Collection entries

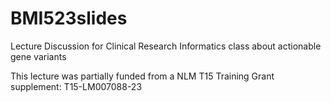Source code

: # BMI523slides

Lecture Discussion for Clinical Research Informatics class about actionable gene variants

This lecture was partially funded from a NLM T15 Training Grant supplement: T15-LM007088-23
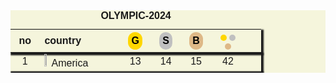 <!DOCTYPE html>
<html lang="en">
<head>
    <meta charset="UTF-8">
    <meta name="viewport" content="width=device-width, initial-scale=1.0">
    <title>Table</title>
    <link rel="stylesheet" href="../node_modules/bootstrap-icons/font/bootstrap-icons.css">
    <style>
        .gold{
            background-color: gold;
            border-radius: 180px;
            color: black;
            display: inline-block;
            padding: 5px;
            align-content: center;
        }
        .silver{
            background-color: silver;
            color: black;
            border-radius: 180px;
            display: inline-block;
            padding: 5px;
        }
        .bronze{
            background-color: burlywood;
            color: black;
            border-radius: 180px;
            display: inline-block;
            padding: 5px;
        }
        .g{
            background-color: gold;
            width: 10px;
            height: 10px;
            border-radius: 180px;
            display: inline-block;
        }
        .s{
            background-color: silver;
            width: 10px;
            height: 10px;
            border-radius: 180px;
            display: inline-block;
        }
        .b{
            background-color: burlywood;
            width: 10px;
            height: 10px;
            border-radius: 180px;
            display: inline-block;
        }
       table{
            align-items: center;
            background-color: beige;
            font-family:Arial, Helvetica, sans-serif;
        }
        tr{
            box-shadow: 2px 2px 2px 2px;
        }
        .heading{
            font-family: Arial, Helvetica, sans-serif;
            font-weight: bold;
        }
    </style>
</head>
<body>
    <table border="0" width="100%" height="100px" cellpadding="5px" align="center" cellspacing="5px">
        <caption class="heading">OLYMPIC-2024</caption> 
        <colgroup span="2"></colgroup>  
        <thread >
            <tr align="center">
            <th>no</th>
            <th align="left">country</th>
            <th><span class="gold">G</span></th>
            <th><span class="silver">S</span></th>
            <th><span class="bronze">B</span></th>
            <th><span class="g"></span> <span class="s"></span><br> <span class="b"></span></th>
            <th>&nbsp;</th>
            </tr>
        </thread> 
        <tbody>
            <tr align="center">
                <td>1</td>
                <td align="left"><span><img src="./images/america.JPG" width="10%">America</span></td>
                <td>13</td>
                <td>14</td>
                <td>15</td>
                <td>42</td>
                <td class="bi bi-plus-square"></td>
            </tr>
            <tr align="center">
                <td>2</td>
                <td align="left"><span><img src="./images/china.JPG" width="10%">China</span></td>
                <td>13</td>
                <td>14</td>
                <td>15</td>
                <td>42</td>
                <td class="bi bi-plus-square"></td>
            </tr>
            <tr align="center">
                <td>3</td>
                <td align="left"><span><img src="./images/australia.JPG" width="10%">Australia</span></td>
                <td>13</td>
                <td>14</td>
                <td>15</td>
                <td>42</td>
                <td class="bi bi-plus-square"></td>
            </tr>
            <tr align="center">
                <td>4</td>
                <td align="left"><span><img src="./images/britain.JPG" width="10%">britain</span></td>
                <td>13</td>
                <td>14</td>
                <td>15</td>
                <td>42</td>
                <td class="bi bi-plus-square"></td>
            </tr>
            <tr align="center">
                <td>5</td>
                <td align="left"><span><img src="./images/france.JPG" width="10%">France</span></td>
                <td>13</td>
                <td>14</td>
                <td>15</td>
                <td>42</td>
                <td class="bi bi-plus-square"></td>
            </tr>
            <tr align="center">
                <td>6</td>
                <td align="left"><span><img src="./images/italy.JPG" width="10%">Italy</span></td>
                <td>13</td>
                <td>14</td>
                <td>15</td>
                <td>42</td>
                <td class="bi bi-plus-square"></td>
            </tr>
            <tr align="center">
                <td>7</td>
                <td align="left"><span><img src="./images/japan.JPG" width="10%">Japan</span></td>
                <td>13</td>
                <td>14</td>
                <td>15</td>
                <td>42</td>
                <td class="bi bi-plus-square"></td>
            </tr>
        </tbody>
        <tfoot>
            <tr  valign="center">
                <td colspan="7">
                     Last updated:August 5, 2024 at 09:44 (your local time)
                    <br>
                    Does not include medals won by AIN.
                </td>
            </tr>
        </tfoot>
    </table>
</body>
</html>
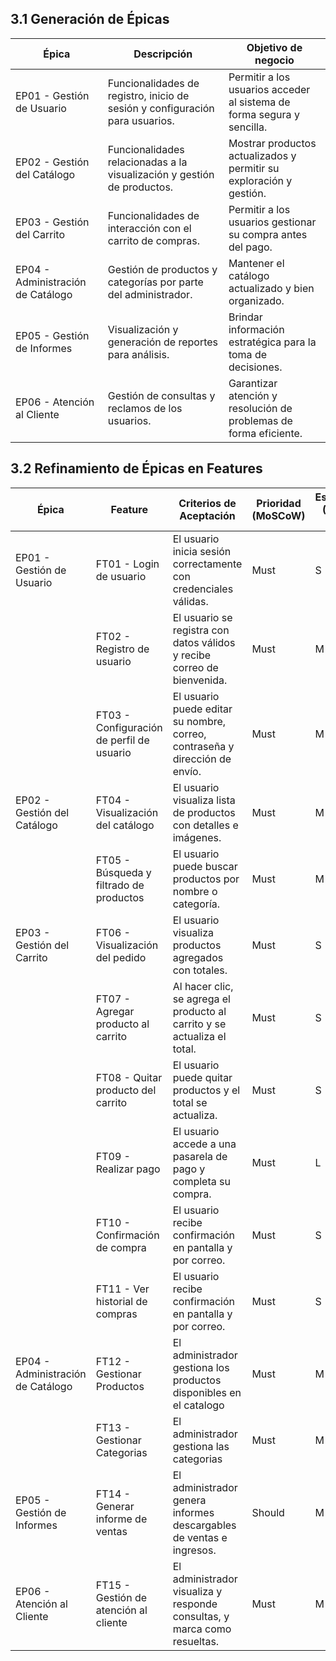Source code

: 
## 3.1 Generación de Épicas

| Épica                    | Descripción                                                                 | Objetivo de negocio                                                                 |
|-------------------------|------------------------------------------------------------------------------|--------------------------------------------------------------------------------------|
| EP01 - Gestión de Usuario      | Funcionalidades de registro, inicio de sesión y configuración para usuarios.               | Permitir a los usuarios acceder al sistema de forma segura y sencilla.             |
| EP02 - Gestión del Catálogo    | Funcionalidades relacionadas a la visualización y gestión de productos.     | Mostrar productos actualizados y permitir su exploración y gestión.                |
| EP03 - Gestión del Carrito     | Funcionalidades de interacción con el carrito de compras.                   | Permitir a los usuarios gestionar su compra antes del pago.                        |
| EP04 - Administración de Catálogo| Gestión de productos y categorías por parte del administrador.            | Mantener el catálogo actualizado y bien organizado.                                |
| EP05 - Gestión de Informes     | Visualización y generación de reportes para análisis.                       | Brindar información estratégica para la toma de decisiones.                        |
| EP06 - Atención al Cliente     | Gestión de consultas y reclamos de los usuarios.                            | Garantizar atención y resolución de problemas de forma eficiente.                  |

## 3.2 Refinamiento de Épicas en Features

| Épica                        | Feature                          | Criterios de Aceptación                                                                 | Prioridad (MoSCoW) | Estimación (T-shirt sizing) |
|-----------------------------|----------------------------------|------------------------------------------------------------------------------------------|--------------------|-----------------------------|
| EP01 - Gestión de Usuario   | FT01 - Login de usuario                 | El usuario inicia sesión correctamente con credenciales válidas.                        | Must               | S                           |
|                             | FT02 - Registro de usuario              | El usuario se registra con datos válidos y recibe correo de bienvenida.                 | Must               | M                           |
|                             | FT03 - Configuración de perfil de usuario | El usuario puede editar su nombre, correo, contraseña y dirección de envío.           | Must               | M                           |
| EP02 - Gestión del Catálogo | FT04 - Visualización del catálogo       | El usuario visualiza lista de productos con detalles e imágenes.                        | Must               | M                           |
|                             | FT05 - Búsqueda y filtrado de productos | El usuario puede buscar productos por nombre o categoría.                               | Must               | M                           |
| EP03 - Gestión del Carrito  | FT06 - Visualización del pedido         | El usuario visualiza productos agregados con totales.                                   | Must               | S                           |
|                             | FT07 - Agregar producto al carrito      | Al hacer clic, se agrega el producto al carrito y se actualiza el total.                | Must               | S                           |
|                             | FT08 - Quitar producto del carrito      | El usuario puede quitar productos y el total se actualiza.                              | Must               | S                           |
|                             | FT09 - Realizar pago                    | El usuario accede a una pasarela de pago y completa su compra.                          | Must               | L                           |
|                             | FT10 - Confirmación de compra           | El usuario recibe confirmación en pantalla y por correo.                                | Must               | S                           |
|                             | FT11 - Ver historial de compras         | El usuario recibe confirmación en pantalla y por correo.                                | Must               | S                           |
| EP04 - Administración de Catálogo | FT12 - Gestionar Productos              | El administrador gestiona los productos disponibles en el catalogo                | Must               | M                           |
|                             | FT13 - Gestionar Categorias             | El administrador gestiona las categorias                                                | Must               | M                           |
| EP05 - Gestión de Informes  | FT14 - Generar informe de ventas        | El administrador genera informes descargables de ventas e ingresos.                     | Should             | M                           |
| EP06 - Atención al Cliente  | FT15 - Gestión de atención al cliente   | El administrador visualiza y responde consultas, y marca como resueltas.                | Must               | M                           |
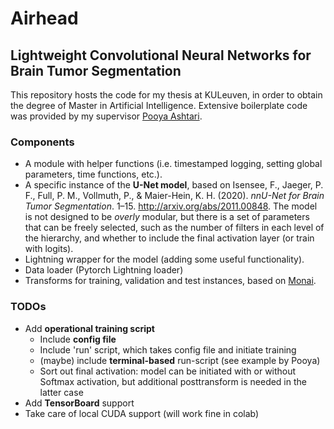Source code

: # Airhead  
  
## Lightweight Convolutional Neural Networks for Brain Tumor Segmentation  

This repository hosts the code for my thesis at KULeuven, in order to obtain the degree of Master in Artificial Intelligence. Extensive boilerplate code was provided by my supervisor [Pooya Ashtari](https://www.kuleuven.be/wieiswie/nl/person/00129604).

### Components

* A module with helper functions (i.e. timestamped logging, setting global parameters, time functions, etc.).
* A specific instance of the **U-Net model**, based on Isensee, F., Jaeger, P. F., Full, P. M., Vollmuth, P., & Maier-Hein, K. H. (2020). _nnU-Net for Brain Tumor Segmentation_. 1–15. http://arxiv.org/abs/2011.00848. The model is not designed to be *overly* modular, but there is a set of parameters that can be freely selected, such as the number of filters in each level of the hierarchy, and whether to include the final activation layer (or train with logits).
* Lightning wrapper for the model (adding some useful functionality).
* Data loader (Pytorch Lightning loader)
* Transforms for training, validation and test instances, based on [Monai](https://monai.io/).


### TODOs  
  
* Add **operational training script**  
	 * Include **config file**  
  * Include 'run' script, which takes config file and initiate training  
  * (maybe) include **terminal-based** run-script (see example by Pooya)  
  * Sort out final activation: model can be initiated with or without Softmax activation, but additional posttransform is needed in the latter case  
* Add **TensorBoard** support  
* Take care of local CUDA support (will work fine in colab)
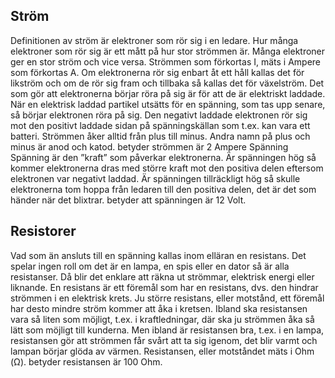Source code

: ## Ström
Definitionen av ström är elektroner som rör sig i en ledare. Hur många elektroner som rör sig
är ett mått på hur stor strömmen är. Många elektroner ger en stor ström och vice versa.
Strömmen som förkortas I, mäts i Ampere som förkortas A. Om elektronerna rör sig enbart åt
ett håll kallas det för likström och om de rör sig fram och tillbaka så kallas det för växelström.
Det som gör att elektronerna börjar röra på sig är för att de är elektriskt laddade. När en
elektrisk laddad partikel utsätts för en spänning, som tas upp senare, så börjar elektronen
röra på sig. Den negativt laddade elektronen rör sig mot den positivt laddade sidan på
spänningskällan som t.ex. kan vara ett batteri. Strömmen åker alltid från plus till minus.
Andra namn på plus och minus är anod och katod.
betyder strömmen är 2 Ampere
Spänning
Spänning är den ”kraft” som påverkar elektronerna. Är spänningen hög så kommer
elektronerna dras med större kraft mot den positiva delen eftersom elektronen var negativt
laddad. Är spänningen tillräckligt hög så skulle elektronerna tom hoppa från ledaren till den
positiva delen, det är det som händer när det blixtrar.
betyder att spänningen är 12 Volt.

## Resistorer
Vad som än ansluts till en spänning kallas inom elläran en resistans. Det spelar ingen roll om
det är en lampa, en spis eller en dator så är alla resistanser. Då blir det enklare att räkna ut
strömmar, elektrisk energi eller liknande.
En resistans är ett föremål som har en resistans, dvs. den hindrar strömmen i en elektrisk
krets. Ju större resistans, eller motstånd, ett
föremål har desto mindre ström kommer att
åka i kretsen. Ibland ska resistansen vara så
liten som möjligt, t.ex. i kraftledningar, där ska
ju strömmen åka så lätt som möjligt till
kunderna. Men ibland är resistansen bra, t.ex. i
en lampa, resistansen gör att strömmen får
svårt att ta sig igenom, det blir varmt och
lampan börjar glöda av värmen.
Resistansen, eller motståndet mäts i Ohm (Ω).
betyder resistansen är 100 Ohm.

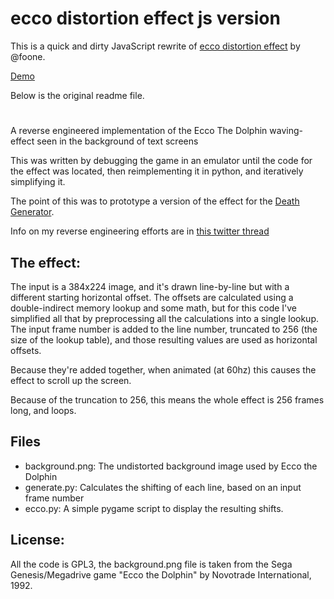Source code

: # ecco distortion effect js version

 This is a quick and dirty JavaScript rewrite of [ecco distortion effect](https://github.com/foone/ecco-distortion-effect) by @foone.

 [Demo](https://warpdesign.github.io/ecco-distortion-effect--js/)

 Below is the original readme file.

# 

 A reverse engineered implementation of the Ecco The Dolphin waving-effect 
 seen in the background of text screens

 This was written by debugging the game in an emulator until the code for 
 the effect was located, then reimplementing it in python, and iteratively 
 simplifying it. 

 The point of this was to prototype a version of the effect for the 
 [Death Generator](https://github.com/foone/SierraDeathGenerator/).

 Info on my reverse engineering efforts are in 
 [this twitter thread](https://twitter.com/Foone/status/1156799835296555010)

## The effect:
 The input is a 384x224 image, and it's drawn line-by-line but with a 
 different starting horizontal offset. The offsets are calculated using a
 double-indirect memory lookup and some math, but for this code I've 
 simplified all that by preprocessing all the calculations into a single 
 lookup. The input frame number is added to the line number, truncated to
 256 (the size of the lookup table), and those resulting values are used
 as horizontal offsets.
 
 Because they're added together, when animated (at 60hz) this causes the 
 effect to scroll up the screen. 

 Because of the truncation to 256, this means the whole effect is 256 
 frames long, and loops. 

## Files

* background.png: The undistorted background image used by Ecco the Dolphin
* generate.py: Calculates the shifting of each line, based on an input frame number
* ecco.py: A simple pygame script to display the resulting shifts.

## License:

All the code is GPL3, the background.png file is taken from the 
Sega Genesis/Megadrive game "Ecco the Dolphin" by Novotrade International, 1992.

- Exercise details:
Look above for the line with "betyder strömmen är 2 Ampere" and the line with "svårt att ta sig igenom, det blir varmt och", and reproduce exactly those two lines plus every line between, nothing more.

- Problem solution:
betyder strömmen är 2 Ampere
Spänning
Spänning är den ”kraft” som påverkar elektronerna. Är spänningen hög så kommer
elektronerna dras med större kraft mot den positiva delen eftersom elektronen var negativt
laddad. Är spänningen tillräckligt hög så skulle elektronerna tom hoppa från ledaren till den
positiva delen, det är det som händer när det blixtrar.
betyder att spänningen är 12 Volt.

## Resistorer
Vad som än ansluts till en spänning kallas inom elläran en resistans. Det spelar ingen roll om
det är en lampa, en spis eller en dator så är alla resistanser. Då blir det enklare att räkna ut
strömmar, elektrisk energi eller liknande.
En resistans är ett föremål som har en resistans, dvs. den hindrar strömmen i en elektrisk
krets. Ju större resistans, eller motstånd, ett
föremål har desto mindre ström kommer att
åka i kretsen. Ibland ska resistansen vara så
liten som möjligt, t.ex. i kraftledningar, där ska
ju strömmen åka så lätt som möjligt till
kunderna. Men ibland är resistansen bra, t.ex. i
en lampa, resistansen gör att strömmen får
svårt att ta sig igenom, det blir varmt och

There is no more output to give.